Oil and gas industry leaders have had a ‘full and frank discussion’ with the Energy Secretary about their concerns over the Budget tax hike.
They called for an emergency meeting after Chancellor George Osborne announced £2 billion of new taxes on the windfall profits of oil companies last week designed to fund a 1p-a-litre drop in fuel duty.
Industry leaders had warned that tens of thousands of jobs could be jeopardised by the move.
They discussed their concerns at a meeting of PILOT, the Government-industry forum established to help maximise recovery from the UK continental shelf.
Speaking after the meeting, Energy Secretary Chris Huhne said: “We’re going to be considering some of the points that they made.
“They expressed their concerns about the impact of the Budget on investment in the North Sea oil and gas sector, and we’re listening to that and we want to understand it more carefully with detailed figures and we will take that away.
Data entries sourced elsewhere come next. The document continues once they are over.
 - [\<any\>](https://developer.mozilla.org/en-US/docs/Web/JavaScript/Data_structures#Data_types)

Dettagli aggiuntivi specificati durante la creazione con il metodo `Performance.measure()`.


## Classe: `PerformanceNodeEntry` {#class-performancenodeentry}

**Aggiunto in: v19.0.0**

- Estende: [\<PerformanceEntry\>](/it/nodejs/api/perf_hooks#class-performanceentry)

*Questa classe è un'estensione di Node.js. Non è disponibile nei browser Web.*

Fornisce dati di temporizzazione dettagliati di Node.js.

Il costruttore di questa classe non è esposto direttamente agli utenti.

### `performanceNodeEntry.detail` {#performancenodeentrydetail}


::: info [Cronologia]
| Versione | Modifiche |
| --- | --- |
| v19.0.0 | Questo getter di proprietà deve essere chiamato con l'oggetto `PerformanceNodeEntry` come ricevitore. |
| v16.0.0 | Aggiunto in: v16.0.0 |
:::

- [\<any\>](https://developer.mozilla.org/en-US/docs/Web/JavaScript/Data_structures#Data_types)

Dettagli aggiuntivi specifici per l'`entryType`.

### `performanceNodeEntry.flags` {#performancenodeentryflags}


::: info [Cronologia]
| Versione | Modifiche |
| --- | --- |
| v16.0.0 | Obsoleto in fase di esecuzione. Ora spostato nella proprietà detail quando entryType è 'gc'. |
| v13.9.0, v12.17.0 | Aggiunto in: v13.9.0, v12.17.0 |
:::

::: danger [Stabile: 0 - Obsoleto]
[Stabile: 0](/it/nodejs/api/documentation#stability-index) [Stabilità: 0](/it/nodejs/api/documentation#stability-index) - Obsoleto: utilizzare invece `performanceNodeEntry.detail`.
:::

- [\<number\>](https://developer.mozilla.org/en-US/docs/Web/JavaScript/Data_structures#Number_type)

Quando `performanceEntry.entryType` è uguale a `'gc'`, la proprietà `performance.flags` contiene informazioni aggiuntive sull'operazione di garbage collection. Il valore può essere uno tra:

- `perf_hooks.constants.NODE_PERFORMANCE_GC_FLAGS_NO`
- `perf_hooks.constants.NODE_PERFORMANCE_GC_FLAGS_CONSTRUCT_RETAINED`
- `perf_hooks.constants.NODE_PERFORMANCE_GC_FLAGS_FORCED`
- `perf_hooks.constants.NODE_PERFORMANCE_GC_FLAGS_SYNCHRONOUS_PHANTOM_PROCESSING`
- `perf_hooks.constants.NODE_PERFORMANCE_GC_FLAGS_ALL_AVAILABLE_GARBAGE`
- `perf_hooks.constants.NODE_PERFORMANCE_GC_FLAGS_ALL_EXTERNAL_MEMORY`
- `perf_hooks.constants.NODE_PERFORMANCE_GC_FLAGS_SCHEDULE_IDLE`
“There are elements of what the Chancellor announced which were up for consultation including the issue of the oil price at which the fair fuel stabiliser operates.”
Justine Greening, Economic Secretary to the Treasury, who was at the meeting, said they will work with the industry to put the fair fuel stabiliser in place in a “responsible way”.
Oil & Gas UK chief executive Malcolm Webb said: “The meeting recognised the concerns arising out of the new measures in the Budget for gas fields, new field developments, decommissioning, mature fields, infrastructure and the supply chain.
“The Government wishes to engage with the industry to investigate whether the negative impacts of the tax increase can be mitigated.
“Furthermore, agreement was reached that the Government and industry should work together with a view to ending, by Budget 2012, the instability of the UK oil and gas tax regime and the problems of uncertainty around decommissioning reliefs.”
He said a meeting is to be arranged between industry and the Chancellor of the Exchequer.
It has emerged that energy giant Statoil has halted work on a North Sea development following the Chancellor’s decision to increase tax on the industry.
In late April the industry will publish a survey outlining the impact the tax increase would have on its members’ current and future investment if left unchanged.
Scottish Secretary Michael Moore was also present. He said: “The future of the oil and gas industry is important to Scotland and to the whole UK economy, and we want to work with its representatives to ensure they have the stability and profitability that they need for the long term.
“Given that the oil and gas industry is expected to make unexpectedly large profits of around £24 billion this year, the government took the view that this could still be achieved after taxing part of that profit in order to fund a cut in duty at the pump for families and businesses.
“Today we listened carefully to the points made during the meeting and we have reaffirmed our commitment to work with the industry as a whole on the implementation of the fuel stabiliser and the price at which it operates.”
Greening said: “We put forward a reduction in fuel duty at the Budget rather than the planned increase and that has to be fully funded so we will progress with our plans.
“But there is an element of that which is around how we put in place the fair fuel stabiliser and we will now work with the industry to make sure we can do that in a responsible way.”